Decomposition is arguably their most important role in an ecosystem. They recycle nutrients back into the ecosystem. The scientific term for this process is saprophytes. Without fungi, forest floors would be teeming with piles of dead wood and animal carcasses. Fungi are the only organism on earth capable of degrading cellulose found in wood. Different fungi species decompose different compounds. For instance, the brown rot fungi only degrade the white-colored cellulose in wood and leave the brown cellulose intact. Decomposition releases nutrients back into the soil, which is used by plants.
A Food Source
Fungi can exist underground for years. But when the conditions are right, they produce a spore-producing organism we know as the mushroom. Although mushrooms grow strictly for reproductive purposes, people find them tasty.
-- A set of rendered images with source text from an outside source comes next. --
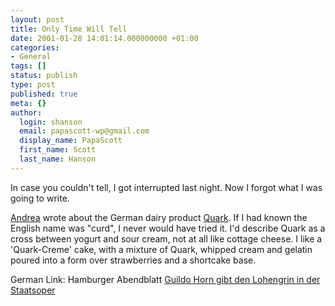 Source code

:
 ```yaml
---
layout: post
title: Only Time Will Tell
date: 2001-01-28 14:01:14.000000000 +01:00
categories:
- General
tags: []
status: publish
type: post
published: true
meta: {}
author:
  login: shanson
  email: papascott-wp@gmail.com
  display_name: PapaScott
  first_name: Scott
  last_name: Hanson
---
```

<p>In case you couldn't tell, I got interrupted last night. Now I forgot what I was going to write.</p>
<p><a href="http://andrea.editthispage.com">Andrea</a> wrote about the German dairy product <a href="http://andrea.editthispage.com/2001/01/27">Quark</a>. If I had known the English name was "curd", I never would have tried it. I'd describe Quark as a cross between yogurt and sour cream, not at all like cottage cheese. I like a 'Quark-Creme' cake, with a mixture of Quark, whipped cream and gelatin poured into a form over strawberries and a shortcake base. </p>
<p>German Link: Hamburger Abendblatt <a href="http://www.abendblatt.de/contents/ha/news/lokales/html/270101/1327FUS7.HTM">Guildo Horn gibt den Lohengrin in der Staatsoper</a></p>
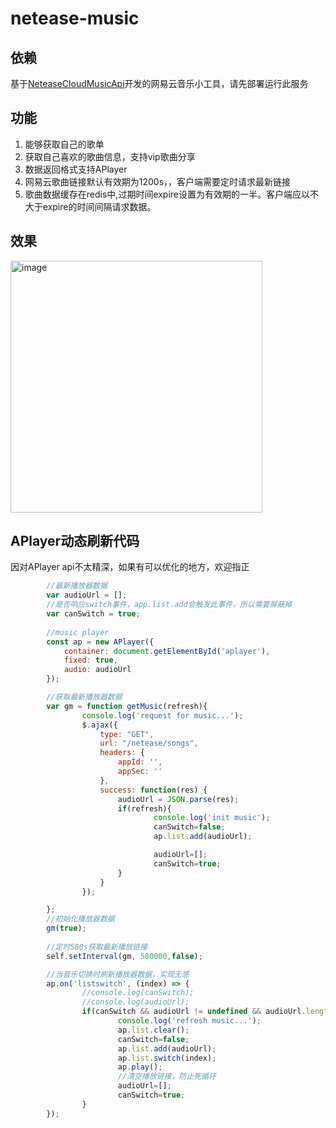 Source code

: # netease-music


## 依赖
基于[NeteaseCloudMusicApi](https://github.com/Binaryify/NeteaseCloudMusicApi)开发的网易云音乐小工具，请先部署运行此服务

## 功能
1. 能够获取自己的歌单
2. 获取自己喜欢的歌曲信息，支持vip歌曲分享
3. 数据返回格式支持APlayer
4. 网易云歌曲链接默认有效期为1200s，，客户端需要定时请求最新链接
5. 歌曲数据缓存在redis中,过期时间expire设置为有效期的一半。客户端应以不大于expire的时间间隔请求数据。

## 效果
<img width="403" alt="image" src="https://user-images.githubusercontent.com/14067824/161174028-aece52dd-9fb9-439d-b94e-b9edd5b263e8.png">

## APlayer动态刷新代码
因对APlayer api不太精深，如果有可以优化的地方，欢迎指正

``` javascript
        //最新播放器数据
        var audioUrl = [];
        //是否响应switch事件，app.list.add会触发此事件，所以需要屏蔽掉
        var canSwitch = true;
        
        //music player
        const ap = new APlayer({
            container: document.getElementById('aplayer'),
            fixed: true,
            audio: audioUrl
        });

        //获取最新播放器数据
        var gm = function getMusic(refresh){
                console.log('request for music...');
                $.ajax({
                    type: "GET",
                    url: "/netease/songs",
                    headers: {
                        appId: '',
                        appSec: ''
                    },
                    success: function(res) {
                        audioUrl = JSON.parse(res);
                        if(refresh){
                                console.log('init music');
                                canSwitch=false;
                                ap.list.add(audioUrl);

                                audioUrl=[];
                                canSwitch=true;
                        }
                    }
                });

        };
        //初始化播放器数据
        gm(true);
        
        //定时580s获取最新播放链接
        self.setInterval(gm, 580000,false);

        //当音乐切换时刷新播放器数据，实现无感
        ap.on('listswitch', (index) => {
                //console.log(canSwitch);
                //console.log(audioUrl);
                if(canSwitch && audioUrl != undefined && audioUrl.length != 0){
                        console.log('refresh music...');
                        ap.list.clear();
                        canSwitch=false;
                        ap.list.add(audioUrl);
                        ap.list.switch(index);
                        ap.play();
                        //清空播放链接，防止死循环
                        audioUrl=[];
                        canSwitch=true;
                }
        });
```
And we are not alone. Other animals like herbivores also enjoy feeding on mushrooms. A good example is a long-nosed potoroo, which is native to Australia. This mammal strictly survives a diet of fungi fruiting bodies. Other animals like the caribou only eat mushrooms during winter when plants are unavailable.
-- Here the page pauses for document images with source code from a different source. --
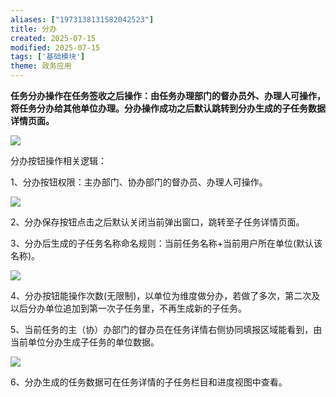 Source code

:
 ```yaml
---
aliases: ["1973138131582042523"]
title: 分办
created: 2025-07-15
modified: 2025-07-15
tags: ['基础模块']
theme: 政务应用
---
```


**任务分办操作在任务签收之后操作：由任务办理部门的督办员外、办理人可操作，将任务分办给其他单位办理。分办操作成功之后默认跳转到分办生成的子任务数据详情页面。**

![](https://myhelpdoc.oss-cn-heyuan.aliyuncs.com/mdimages/ff4dfa3413a55a2e99bc1592147ba598.jpg)

分办按钮操作相关逻辑：

1、分办按钮权限：主办部门、协办部门的督办员、办理人可操作。

![](https://myhelpdoc.oss-cn-heyuan.aliyuncs.com/mdimages/d389a47d206106bd1e7897e5ec863741.jpg)

2、分办保存按钮点击之后默认关闭当前弹出窗口，跳转至子任务详情页面。

3、分办后生成的子任务名称命名规则：当前任务名称+当前用户所在单位(默认该名称)。

![](https://myhelpdoc.oss-cn-heyuan.aliyuncs.com/mdimages/c697f2329b3d595570215cd79aebb863.jpg)

4、分办按钮能操作次数(无限制)，以单位为维度做分办，若做了多次，第二次及以后分办单位追加到第一次子任务里，不再生成新的子任务。

5、当前任务的主（协）办部门的督办员在任务详情右侧协同填报区域能看到，由当前单位分办生成子任务的单位数据。

![](https://myhelpdoc.oss-cn-heyuan.aliyuncs.com/mdimages/a1ee70e5e52045a669330d1fbc470364.jpg)

6、分办生成的任务数据可在任务详情的子任务栏目和进度视图中查看。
A symbiotic relationship is one in which both organisms benefit. Mushrooms are naturally incapable of photosynthesis due to a lack of chlorophyll. To survive, some fungi species partner up with plants. For instance, Mycorrhiza lives in plants' roots and benefits from the plant's energy and carbon. In return, the fungi break down compounds and provide nutrients to the plants. Other fungi species are known as lichen teams with cyanobacteria. They provide shelter while the bacteria provide energy through photosynthesis. If any party doesn't do its part in symbiotic relationships, both the fungi and host dies.
They Are Parasites
Not all fungi contribute positively to the environment. Pathogenic fungi decompose live tissues on plants and animals. The effects of pathogenic fungi can be devastating to the host plant. It usually leads to a loss in crop yield. A good example is the "Witches Broom Disease," which is caused by Monoliopthora perniciosa. These fungi infect cocoa plants when they still shoot. The effect is that the leaves turn from green to brown. According to Scientific Electronic Library Online (SciELO) research, their infection can reduce cocoa yield by up to 90%. A more familiar example of pathogenic fungi is the black spots that attach roses. In addition to being parasites, some fungi species produce dangerous mycotoxins. The National Library of Science estimates that 7,400 cases of mushroom poisoning are reported every year. This can result in mushroom poisoning if you misidentify the edible variety.
Hopefully, you now appreciate the wide roles that mushrooms play. Without mushrooms, plants wouldn't decompose, and without plants, most living things would perish. While most of the contribution to the ecosystem is positive, there is the bad. We hope you never have to learn about that the hard way.